Chez Graff, le diamant reste maître. Le dernier collier en date sorti des ateliers en réunit 7 790 dans une succession d’ovales aux airs sixties, évoquant les formes d’un imprimé qui ne jurerait pas sur une robe vintage Courrèges ou Cardin. Sur les tranches, un trait vert formé par quelques émeraudes vient souligner les courbes. « Résolument Graff », comme vante l’institution londonienne ; la recette, éprouvée, reste efficace.
Chez Mellerio, fondé en 1613, Laure-Isabelle Mellerio rouvre les placards pour se réancrer dans les années 1960 aussi. La directrice artistique a notamment fait remonter trois broches florales des archives, datées de 1964 et 1968 – une marguerite en diamants jaunes, un lys aux saphirs roses, une rose en émeraudes – sur des cordons d’or, les faisant muter ainsi en pendentifs.
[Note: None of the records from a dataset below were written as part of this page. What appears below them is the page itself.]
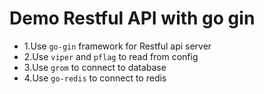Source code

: # Demo Restful API with go gin

- 1.Use `go-gin` framework for Restful api server
- 2.Use `viper` and `pflag` to read from config
- 3.Use `grom` to connect to database
- 4.Use `go-redis` to connect to redis

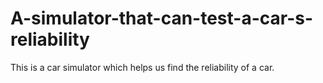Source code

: # A-simulator-that-can-test-a-car-s-reliability
This is a car simulator which helps us find the reliability of a car.
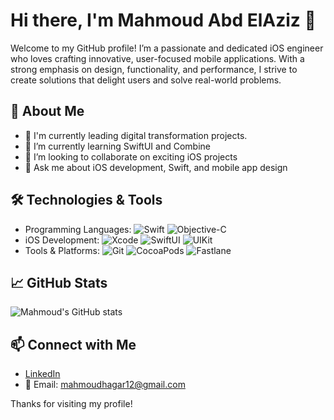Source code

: # Hi there, I'm Mahmoud Abd ElAziz 👋

Welcome to my GitHub profile! I’m a passionate and dedicated iOS engineer who loves crafting innovative, user-focused mobile applications. With a strong emphasis on design, functionality, and performance, I strive to create solutions that delight users and solve real-world problems.

## 🚀 About Me

- 🔭 I'm currently leading digital transformation projects.
- 🌱 I’m currently learning SwiftUI and Combine
- 👯 I’m looking to collaborate on exciting iOS projects
- 💬 Ask me about iOS development, Swift, and mobile app design 

## 🛠️ Technologies & Tools

- Programming Languages: ![Swift](https://img.shields.io/badge/-Swift-FA7343?style=flat&logo=swift&logoColor=white) ![Objective-C](https://img.shields.io/badge/-Objective--C-438EFF?style=flat&logo=apple&logoColor=white)
- iOS Development: ![Xcode](https://img.shields.io/badge/-Xcode-1575F9?style=flat&logo=xcode&logoColor=white) ![SwiftUI](https://img.shields.io/badge/-SwiftUI-1575F9?style=flat&logo=swift&logoColor=white) ![UIKit](https://img.shields.io/badge/-UIKit-1575F9?style=flat&logo=apple&logoColor=white)
- Tools & Platforms: ![Git](https://img.shields.io/badge/-Git-F05032?style=flat&logo=git&logoColor=white) ![CocoaPods](https://img.shields.io/badge/-CocoaPods-EE3322?style=flat&logo=cocoapods&logoColor=white) ![Fastlane](https://img.shields.io/badge/-Fastlane-00F200?style=flat&logo=fastlane&logoColor=white)

## 📈 GitHub Stats

![Mahmoud's GitHub stats](https://github-readme-stats.vercel.app/api?username=mahmoud-hajar&show_icons=true&theme=radical)

## 📫 Connect with Me

- [LinkedIn](https://www.linkedin.com/in/mahmoud-abd-elaziz-707a1316a/)
- 📧 Email: mahmoudhagar12@gmail.com

Thanks for visiting my profile!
Un rappel du passé autant qu’une tentative de redonner un lustre moderne à des pièces vintage qui dormaient au coffre. « Pas mal pour le bilan RSE, non ? », plaisante-t-elle.
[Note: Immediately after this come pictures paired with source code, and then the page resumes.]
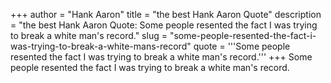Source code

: +++
author = "Hank Aaron"
title = "the best Hank Aaron Quote"
description = "the best Hank Aaron Quote: Some people resented the fact I was trying to break a white man's record."
slug = "some-people-resented-the-fact-i-was-trying-to-break-a-white-mans-record"
quote = '''Some people resented the fact I was trying to break a white man's record.'''
+++
Some people resented the fact I was trying to break a white man's record.
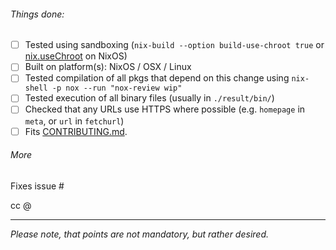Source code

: ###### Things done:

- [ ] Tested using sandboxing (`nix-build --option build-use-chroot true` or [nix.useChroot](http://nixos.org/nixos/manual/options.html#opt-nix.useChroot) on NixOS)
- [ ] Built on platform(s): NixOS / OSX / Linux
- [ ] Tested compilation of all pkgs that depend on this change using `nix-shell -p nox --run "nox-review wip"`
- [ ] Tested execution of all binary files (usually in `./result/bin/`)
- [ ] Checked that any URLs use HTTPS where possible (e.g. `homepage` in `meta`, or `url` in `fetchurl`)
- [ ] Fits [CONTRIBUTING.md](https://github.com/NixOS/nixpkgs/blob/master/.github/CONTRIBUTING.md).

###### More

Fixes issue #<insert id>

cc @<maintainer>


---

_Please note, that points are not mandatory, but rather desired._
Chez Tasaki, on s’autorise un contre-pied. La maison japonaise désarçonne en délaissant la perle, qui demeure sa valeur ajoutée. Cette saison, elle préfère insister sur des bijoux façonnés à partir de pierres précieuses. Ses colliers sont structurés en damiers de saphirs, en arceaux de rubis ou en lignes asymétriques de diamants. Objectif ? Montrer au monde qu’elle peut composer avec les gemmes les plus nobles. Mais l’ensemble manque d’une ligne esthétique directrice véritablement claire.
De Beers parvient à un équilibre plus assuré entre son design et son cœur de métier : les diamants. Ceux-ci, tantôt polis tantôt laissés bruts (simplement limés pour éviter les arêtes tranchantes), constellent ses 25 nouvelles pièces, un mélange qui leur confère du caractère. Alors que le diamant jaune est omniprésent en haute joaillerie depuis trois ans, De Beers donne un aperçu du nuancier plus large que peut prendre la pierre : on tombe ainsi sur des spécimens vert d’eau, jade, vert-de-gris, pêche, miel, champagne… Sur quatre parures inspirées par des arbres issus de quatre pays producteurs de diamants – acacia namibien en branches d’or martelé, jacaranda sud-africain aux pétales dessinés, érable canadien aux feuilles en or poli comme un miroir, baobab du Botswana aux branchages chaotiques –, ils sont parfois soulignés ou cernés par de l’émail grand feu (une technique d’émaillage permettant des tons acidulés) ou du bois de jais (du charbon fossilisé).
Après un voyage pour rencontrer les tailleurs de diamants travaillant pour son label, ce sont ces mêmes pays, Afrique du Sud, Namibie et Botswana, qui ont donné à Valérie Messika le désir de rendre un « hommage » au continent africain. Franges de diamants dévalant le décolleté en écho aux chutes Victoria, collier d’or jaune en stries façon sables mouvants, manchette aux angles évidés pour imiter les griffes d’un fauve, boucles en rayures d’onyx et diamants comme le pelage d’un zèbre… La collection de Messika, quoique abstraite dans son traitement, n’évite pas les clichés. Elle est complétée par des pièces plus classiques, pour la première fois exécutées en pierres de couleur : saphirs, rubis, tsavorites, émeraudes. « J’ai rompu mon pacte, convient la créatrice qui a longtemps dit qu’elle garderait le diamant pour seule religion. Mais je l’ai fait pour célébrer cette année les 20 ans de ma marque. Et je ne le regrette pas. »
Enfin, le Brésilien Fernando Jorge revient aux fondamentaux. Indépendante, sa structure recèle une clientèle d’esthètes fidèles qui suit le quadragénaire, sur rendez-vous, à son showroom londonien, dans des galeries d’art huppées ou des foires spécialisées. Ils apprécient l’harmonie architecturée de son style et son usage de matières diverses, du jade au bois. « Cette fois, j’ai dépouillé, pour me concentrer sur une idée toute simple », explique-t-il. Soit un ensemble de lignes d’or parallèles piquées de diamants taillés en baguette (c’est-à-dire rectangulaires) et rien de plus.
Les colliers, bracelets, bagues et boucles d’oreilles, à la rigueur presque Art déco, parviennent à une souplesse reptilienne. Le strict minimum en ce qui concerne les matériaux, mais un charme optimal.